A sale the last weekend in October helped AGI Capital, a San Francisco real estate development company, shrink inventory at three projects in Hayward. By running ads in movie theaters, on the radio and in newspapers, AGI sold 35 percent of the remaining inventory at the three projects, said Alexis Wong, the company's chief executive.
The projects - which include 146 condos and townhouses - are now about 70 percent sold. The advertising campaign began the middle of October, targeting the last weekend of the month for the $100,000, two-day-only "you snooze, you lose" sale.
During the promotion, prices started at $265,000 and topped out at about $500,000, Wong said.
"We felt that if we were going to do a sale, we wanted it to be meaningful, we didn't want to just throw in small incentives," she said. "We wanted to have an impactful campaign and decided to put out the real incentive and it turned out to be successful."
Still, Wong said that the Hayward market is far from the region's most challenging.

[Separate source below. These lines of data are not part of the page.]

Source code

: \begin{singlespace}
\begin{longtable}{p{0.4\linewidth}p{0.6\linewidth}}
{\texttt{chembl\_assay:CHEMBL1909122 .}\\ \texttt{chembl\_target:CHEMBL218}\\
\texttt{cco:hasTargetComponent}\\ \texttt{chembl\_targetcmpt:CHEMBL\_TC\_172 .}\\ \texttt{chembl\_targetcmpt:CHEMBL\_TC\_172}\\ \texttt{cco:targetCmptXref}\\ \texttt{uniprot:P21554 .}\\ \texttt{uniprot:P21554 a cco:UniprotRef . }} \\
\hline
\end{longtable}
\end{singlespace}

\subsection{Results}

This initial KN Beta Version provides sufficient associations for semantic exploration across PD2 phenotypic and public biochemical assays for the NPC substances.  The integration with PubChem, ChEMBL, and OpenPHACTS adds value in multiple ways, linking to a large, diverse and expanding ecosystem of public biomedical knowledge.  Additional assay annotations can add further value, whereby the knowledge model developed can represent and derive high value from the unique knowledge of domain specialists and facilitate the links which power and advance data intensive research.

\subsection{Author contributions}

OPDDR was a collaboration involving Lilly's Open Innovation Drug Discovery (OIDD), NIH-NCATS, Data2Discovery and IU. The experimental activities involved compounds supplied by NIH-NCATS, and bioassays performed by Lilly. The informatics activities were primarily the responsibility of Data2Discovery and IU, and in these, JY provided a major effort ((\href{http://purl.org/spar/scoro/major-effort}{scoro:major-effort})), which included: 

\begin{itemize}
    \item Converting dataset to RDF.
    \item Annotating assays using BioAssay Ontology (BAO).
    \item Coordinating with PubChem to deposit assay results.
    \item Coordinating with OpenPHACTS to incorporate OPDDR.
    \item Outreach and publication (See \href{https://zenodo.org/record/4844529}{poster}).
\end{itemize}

"It's definitely not as dire as some of the more second-tier places in eastern Contra Costa county," she said. "There is still activity there because Hayward is still a transit hub between the South (Bay) and East Bay."

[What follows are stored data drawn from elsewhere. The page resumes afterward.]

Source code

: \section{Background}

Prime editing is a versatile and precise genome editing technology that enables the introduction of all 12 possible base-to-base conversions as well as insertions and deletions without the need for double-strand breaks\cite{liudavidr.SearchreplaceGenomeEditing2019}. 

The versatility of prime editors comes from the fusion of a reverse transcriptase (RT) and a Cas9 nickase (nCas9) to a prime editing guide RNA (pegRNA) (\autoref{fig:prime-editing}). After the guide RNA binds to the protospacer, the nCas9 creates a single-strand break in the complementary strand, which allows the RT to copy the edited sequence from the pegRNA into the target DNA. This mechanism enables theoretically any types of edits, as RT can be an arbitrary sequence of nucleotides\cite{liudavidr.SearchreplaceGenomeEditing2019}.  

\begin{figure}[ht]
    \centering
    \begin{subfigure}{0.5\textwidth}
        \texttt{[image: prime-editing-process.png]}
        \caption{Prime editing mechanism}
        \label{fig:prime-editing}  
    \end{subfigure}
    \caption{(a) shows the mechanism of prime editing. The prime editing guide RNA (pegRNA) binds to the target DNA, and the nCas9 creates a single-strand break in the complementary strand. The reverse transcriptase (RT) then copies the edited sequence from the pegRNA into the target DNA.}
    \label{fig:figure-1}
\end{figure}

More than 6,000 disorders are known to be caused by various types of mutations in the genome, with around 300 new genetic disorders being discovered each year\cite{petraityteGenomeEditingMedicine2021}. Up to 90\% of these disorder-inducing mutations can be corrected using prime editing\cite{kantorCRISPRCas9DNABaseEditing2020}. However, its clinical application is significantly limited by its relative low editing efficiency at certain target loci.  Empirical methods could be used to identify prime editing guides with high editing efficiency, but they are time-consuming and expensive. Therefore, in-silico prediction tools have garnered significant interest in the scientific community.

The company's projects in Antioch and El Sobrante are proving an even bigger challenge, Wong said.
"I don't think anyone expected the market to look like this when we started," she said. "The state of affairs caught us by surprise."
Developers said that the already-depressed new-home market took a turn for the worse in the middle of the year when the subprime loan crisis led to a sudden tightening in the mortgage market.
"Prior to June, you didn't need much of a down payment," said Steve Kalmbach, president of Pulte Homes Inc.'s Bay Area division. "Now it's gone too far the other way."
Pulte, the publicly traded developer from Bloomfield Hills, Mich., has 15 Bay Area projects. The developer is offering a variety of incentives designed to combat the difficulties in the credit market.
For example, Pulte is covering closing costs and buying down interest rates to help buyers who otherwise wouldn't qualify for loans, he said.
And as part of a Halloween promotion, Pulte offered to pay buyers' mortgages for the first 12 months in some projects, Kalmbach said.
Some developers also said that they are paying commissions to real estate agents who bring in buyers.
"We're reaching out to the real estate broker community and offering them good commissions and incentives," said Shea's Cook. "Right now, we're running a 5 percent broker's co-op. They get all 5 percent. Normally, the 6 percent commission is split between a buyer's and a seller's agent. This is 5 percent all to the buyer's agent."
Developers are forced to take such radical steps because unlike individual homeowners, who can often postpone their moves indefinitely, builders can't sit on inventory.
"Nothing will bankrupt a developer faster than carrying a lot of inventory," said Thornberg, the economist. "They are more flexible in some senses, but they also have fewer options."
Perkins, president of the Home Builders Association, said that this downturn in the new-home market is as bad as anything that members of his group have seen over the last 50 years.
"This is not a soft landing we've had," he said. "This is a hard landing."
That means developers have to do what it takes to get homes sold, even if it isn't pretty.
"They've got to get that standing inventory off the books," Perkins said. "Lenders want to see it off the books and, for public companies, investors and Wall Street, want to see it off the books. That pressure is the reason you see those full-page ads offering all sorts of incentives."
Still, developers, point to the Bay Area's perpetual housing shortage and strong job growth as reasons to remain optimistic that a recovery will come sooner rather than later.
"In real estate, you always have cycles," said AGI's Wong. "The market will come back. People are stepping up to the plate and buying and the fact is that prices are pretty much as low as they can get. Between now and the spring, I think we'll see a lot of projects get closed out."